A Lawyer's List of Joyce's Obscure Words & Incomprehensible Paragraphs from James Joyce's Ulysses
From the brief of Morris Ernst for Random House in U.S.A. v One Book Entitled Ulysses
In his brief for Random House, Morris Ernst makes the argument that Ulysses is just “too tedious and labyrinthine and bewildering for the untutored and the impressionable who might conceivably be affected by it. Such people would not get beyond the first dozen pages.” He described the language of the book as “baffling” and its construction “almost unbelievably involved.” He pointed in his brief to “incomprehensible paragraphs” and listed words selected from the book to represent its difficult vocabulary. Basically, Ernst made the argument that Ulysses was such a tough slog that hardly anyone could be sexually excited by it—either they wouldn’t make it through to the more graphic passages or they wouldn’t understand them when they got to them!
Some obscure words, chosen almost at random by Ernst, to illustrate the book’s difficulty:
whelks
WHELKS [a predatory marine mollusk with a heavy pointed spiral shell]
PARALLAX [the effect whereby the position or direction of an object appears to differ when viewed from different positions]
CYGNETS [young swans]
ENELECHY [the realization of potential]
YOGIBOGEYBOX [The OED regards it as a “nonce-word”, occurring only once, and cites Joyce. It offers the definition “the paraphernalia of a spiritualist”]

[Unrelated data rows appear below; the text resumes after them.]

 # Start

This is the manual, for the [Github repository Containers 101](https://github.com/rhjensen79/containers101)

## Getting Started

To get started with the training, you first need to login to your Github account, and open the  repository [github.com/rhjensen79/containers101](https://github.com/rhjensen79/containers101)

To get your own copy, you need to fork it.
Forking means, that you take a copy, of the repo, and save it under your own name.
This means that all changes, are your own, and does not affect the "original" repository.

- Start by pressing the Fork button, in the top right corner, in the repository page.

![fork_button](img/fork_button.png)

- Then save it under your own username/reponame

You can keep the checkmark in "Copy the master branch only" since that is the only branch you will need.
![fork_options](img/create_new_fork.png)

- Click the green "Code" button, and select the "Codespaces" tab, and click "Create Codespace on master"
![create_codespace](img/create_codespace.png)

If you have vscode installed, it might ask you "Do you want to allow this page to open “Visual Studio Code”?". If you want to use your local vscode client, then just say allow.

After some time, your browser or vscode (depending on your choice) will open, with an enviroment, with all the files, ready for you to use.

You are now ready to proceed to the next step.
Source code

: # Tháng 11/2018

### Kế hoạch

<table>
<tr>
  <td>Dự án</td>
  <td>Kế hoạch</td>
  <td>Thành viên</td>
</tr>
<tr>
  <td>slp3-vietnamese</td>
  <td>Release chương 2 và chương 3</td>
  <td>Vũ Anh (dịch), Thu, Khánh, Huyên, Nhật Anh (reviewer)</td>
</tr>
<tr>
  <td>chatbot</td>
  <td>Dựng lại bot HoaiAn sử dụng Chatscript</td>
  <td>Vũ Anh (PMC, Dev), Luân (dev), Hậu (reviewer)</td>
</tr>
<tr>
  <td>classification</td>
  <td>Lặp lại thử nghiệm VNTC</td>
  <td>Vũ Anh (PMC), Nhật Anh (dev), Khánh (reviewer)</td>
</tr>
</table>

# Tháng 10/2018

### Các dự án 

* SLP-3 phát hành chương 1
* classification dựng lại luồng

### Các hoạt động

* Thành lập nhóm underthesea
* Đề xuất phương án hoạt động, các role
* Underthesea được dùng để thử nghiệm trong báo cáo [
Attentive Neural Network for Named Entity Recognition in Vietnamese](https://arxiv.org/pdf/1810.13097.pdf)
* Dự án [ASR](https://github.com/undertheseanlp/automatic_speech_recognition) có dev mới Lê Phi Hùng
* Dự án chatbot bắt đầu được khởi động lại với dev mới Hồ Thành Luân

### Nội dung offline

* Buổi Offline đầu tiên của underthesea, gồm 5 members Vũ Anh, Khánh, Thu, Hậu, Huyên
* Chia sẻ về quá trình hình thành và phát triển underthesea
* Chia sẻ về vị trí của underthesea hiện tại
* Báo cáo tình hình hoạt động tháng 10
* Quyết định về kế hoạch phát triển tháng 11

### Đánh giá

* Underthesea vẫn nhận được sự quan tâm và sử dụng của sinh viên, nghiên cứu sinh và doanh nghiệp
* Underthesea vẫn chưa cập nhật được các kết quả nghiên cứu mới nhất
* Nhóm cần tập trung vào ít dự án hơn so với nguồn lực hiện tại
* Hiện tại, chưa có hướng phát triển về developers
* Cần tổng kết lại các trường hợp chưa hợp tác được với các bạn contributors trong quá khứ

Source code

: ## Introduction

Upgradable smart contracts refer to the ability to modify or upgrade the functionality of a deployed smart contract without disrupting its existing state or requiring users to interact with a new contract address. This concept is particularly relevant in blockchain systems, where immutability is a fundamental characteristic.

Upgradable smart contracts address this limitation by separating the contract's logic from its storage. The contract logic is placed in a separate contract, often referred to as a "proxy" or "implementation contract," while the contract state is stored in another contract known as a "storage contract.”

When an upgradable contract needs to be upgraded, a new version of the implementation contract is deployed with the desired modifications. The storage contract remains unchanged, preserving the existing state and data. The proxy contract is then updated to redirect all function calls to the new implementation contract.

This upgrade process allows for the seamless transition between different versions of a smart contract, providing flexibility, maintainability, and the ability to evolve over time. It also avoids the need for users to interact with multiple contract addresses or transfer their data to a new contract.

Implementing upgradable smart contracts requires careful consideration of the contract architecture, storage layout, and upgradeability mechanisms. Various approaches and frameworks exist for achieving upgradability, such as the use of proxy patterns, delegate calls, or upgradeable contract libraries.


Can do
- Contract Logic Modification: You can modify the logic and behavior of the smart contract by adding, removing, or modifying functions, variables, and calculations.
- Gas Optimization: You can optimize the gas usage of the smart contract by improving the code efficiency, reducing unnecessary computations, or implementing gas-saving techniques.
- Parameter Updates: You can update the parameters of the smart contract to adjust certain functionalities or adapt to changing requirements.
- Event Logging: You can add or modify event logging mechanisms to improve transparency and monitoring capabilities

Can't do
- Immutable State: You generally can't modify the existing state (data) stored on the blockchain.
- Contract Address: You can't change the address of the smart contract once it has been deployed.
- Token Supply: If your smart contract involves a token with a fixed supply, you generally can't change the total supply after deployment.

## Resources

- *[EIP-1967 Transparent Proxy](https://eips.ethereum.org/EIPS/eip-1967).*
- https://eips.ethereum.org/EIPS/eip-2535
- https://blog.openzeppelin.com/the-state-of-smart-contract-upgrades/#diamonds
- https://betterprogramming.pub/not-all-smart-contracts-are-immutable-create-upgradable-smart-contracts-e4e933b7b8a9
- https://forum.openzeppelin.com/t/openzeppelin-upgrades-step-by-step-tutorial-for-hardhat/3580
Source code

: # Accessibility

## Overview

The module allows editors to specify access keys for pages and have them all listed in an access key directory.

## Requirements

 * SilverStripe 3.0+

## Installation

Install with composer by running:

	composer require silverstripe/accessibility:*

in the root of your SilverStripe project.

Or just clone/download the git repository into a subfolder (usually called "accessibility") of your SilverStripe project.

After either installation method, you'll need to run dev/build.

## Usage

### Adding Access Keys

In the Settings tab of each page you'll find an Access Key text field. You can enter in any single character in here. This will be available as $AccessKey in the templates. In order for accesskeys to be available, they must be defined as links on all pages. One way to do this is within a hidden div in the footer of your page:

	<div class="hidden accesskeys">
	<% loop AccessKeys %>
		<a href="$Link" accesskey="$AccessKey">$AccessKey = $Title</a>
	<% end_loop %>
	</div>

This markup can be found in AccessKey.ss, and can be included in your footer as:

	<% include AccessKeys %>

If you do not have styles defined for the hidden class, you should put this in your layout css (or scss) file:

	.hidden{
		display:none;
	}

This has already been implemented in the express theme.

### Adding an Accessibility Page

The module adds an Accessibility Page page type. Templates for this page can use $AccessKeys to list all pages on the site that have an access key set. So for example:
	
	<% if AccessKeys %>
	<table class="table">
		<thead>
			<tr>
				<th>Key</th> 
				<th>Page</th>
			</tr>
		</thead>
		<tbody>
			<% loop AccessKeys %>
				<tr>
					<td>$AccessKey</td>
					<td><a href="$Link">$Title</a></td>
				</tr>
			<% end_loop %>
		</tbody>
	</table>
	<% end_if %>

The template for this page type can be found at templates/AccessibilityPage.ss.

illustration of houyhnhnm in Gulliver's Travels
HOUYHNHNM [a member of a race of horses endowed with reason in Swift's Gulliver's Travels]
APOCRYPHA [biblical or related writings not forming part of the accepted canon of Scripture]
TYMPANUM [the tympanic membrane or eardrum]
DEMISEMIQUAVER [in music, a thirty-second note]
VIDELICET [that is to say; namely (used especially to introduce examples, details, etc.)]
corned crubeens
CRUBEEN [a pig’s trotter, especially one that has been cooked]
CRUISKEEN [a small pitcher or jug for holding liquor]
OXTER [a person’s armpit]
EPICENE [having characteristics of both sexes or no characteristics of either sex; of indeterminate sex]
As an example of an “incomprehensible paragraph,” Ernst offered this:
Ineluctable modality of the visible: at least that if no more, thought through my eyes. Signatures of all things I am here to read, seapawn and searack, the nearing tide, that rusty boot. Snotgreen, bluesilver, rust: colored signs. Limits of the diaphane. But he adds: in bodies. Then he was aware of them, sure. Go easy. Bald he was and a millionaire, masestro di color che sanno. Limit of the diaphane in. Why in? Diaphane, adiaphane. If you can put your five fingers through it, it is a gate, if not a door. Shut your eyes and see.